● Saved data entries
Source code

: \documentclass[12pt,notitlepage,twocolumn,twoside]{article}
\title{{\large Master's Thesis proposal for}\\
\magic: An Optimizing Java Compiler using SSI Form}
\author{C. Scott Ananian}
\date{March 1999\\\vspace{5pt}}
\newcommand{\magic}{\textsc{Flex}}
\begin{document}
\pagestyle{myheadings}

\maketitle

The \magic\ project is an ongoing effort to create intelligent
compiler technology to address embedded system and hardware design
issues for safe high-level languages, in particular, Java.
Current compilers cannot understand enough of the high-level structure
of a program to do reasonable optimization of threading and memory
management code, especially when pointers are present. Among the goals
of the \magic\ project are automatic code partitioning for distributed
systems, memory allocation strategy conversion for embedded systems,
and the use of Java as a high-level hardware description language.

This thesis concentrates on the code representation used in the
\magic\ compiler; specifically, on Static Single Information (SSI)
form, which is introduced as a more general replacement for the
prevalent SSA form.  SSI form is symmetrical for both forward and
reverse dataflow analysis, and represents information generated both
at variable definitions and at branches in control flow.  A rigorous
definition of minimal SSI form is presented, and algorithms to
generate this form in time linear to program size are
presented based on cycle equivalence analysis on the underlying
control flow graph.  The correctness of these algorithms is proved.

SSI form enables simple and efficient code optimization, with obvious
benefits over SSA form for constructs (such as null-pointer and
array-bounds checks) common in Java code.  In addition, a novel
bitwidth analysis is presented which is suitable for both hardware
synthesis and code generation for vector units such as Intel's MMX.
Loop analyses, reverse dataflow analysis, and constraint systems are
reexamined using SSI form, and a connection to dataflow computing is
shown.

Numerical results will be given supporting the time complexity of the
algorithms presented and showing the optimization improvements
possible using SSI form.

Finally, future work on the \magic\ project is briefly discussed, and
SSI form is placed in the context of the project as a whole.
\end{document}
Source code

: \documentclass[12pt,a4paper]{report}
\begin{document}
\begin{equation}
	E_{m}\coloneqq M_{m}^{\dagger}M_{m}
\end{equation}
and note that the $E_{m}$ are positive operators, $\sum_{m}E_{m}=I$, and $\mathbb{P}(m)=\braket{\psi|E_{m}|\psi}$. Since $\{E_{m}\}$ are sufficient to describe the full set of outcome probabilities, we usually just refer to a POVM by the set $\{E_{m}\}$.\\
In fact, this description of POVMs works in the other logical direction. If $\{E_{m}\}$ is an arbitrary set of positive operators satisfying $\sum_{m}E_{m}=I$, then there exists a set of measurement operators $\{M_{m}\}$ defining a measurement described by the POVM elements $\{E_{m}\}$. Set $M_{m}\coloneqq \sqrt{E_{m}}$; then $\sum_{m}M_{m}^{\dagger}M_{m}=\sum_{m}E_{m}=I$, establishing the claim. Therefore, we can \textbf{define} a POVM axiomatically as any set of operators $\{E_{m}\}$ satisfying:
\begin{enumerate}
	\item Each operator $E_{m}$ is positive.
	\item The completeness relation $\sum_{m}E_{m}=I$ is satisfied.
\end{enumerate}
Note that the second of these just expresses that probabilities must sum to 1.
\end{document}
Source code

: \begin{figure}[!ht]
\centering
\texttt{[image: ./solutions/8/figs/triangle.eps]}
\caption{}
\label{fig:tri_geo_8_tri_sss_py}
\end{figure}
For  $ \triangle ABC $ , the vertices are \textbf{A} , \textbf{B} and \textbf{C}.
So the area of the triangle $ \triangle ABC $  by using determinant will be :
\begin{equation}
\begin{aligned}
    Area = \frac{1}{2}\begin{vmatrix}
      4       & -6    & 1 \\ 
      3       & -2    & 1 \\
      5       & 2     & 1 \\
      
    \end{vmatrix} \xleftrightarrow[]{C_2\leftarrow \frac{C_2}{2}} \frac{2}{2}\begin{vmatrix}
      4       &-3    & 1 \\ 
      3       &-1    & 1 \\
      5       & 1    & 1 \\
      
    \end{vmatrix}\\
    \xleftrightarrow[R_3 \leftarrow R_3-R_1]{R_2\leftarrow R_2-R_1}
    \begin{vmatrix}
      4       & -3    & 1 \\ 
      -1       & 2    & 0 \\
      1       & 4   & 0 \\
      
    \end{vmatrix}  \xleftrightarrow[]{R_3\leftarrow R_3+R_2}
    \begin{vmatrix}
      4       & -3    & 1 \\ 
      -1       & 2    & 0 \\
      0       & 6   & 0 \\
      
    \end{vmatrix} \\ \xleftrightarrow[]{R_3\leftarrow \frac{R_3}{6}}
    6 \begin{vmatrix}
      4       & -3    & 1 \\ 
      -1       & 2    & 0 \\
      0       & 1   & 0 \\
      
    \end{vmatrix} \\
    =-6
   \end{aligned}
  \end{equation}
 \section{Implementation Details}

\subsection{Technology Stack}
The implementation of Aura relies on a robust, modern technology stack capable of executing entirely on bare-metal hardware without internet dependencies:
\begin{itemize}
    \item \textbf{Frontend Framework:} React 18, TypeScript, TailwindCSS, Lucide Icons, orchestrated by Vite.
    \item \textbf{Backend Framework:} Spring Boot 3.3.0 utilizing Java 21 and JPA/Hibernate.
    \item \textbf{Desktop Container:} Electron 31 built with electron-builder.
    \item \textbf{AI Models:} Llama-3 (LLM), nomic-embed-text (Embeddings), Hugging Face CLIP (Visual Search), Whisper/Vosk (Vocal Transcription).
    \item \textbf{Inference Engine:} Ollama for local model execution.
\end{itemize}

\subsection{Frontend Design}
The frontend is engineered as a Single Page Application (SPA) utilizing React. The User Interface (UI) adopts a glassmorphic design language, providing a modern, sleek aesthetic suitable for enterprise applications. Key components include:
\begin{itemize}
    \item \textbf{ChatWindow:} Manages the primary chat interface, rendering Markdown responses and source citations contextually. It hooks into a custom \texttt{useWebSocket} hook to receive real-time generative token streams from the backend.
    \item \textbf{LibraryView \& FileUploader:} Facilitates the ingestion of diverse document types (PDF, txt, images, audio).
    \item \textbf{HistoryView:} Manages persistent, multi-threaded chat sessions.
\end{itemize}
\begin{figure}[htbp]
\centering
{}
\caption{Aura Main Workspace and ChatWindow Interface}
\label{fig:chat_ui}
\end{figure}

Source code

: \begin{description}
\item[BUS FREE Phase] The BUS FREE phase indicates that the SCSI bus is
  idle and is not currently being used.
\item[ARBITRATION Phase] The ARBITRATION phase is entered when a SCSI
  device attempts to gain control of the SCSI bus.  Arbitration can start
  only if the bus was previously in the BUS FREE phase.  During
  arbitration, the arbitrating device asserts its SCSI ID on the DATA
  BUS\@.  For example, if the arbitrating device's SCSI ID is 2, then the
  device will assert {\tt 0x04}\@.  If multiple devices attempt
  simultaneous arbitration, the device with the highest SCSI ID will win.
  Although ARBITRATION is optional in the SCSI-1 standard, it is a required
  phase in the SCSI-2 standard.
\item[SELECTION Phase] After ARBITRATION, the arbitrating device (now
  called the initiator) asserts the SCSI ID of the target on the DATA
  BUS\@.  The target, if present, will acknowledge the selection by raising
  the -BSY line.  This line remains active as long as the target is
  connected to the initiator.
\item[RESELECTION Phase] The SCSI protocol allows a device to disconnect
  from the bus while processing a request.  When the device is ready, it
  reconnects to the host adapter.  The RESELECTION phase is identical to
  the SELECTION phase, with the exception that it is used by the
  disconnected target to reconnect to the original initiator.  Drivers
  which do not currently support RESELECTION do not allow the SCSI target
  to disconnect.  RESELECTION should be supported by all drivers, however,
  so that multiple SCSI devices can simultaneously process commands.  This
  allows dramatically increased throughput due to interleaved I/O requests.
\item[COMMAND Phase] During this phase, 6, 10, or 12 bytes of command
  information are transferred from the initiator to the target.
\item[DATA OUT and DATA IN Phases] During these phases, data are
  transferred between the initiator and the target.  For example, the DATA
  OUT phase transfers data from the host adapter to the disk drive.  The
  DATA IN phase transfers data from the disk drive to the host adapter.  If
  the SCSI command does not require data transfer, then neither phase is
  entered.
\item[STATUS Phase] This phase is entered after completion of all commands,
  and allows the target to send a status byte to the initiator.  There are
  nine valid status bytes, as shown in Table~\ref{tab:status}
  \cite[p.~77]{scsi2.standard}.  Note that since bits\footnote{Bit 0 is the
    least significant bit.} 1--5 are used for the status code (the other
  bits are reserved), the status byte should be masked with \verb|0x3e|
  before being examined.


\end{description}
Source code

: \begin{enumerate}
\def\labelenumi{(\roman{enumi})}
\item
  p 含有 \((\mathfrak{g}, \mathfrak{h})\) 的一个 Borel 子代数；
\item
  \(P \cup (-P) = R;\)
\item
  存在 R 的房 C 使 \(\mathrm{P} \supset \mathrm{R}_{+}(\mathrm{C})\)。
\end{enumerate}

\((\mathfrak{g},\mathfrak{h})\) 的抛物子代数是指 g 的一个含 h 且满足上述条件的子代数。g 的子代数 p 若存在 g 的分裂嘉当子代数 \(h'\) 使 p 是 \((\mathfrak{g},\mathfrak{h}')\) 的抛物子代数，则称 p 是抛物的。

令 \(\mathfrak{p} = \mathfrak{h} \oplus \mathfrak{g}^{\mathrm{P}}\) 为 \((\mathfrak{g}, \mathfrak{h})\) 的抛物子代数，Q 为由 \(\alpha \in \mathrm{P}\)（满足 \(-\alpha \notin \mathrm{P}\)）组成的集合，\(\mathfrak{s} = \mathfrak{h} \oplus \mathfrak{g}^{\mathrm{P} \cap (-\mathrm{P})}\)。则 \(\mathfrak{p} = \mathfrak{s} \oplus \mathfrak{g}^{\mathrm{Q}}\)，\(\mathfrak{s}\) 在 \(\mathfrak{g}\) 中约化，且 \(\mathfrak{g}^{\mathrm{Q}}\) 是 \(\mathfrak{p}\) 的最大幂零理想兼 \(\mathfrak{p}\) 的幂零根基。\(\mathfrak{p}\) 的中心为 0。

● PROMPT
Find the lines above with the word "used". Copy them out.

● REPLY TO THE TASK
This thesis concentrates on the code representation used in the
  idle and is not currently being used.
  the SELECTION phase, with the exception that it is used by the
    least significant bit.} 1--5 are used for the status code (the other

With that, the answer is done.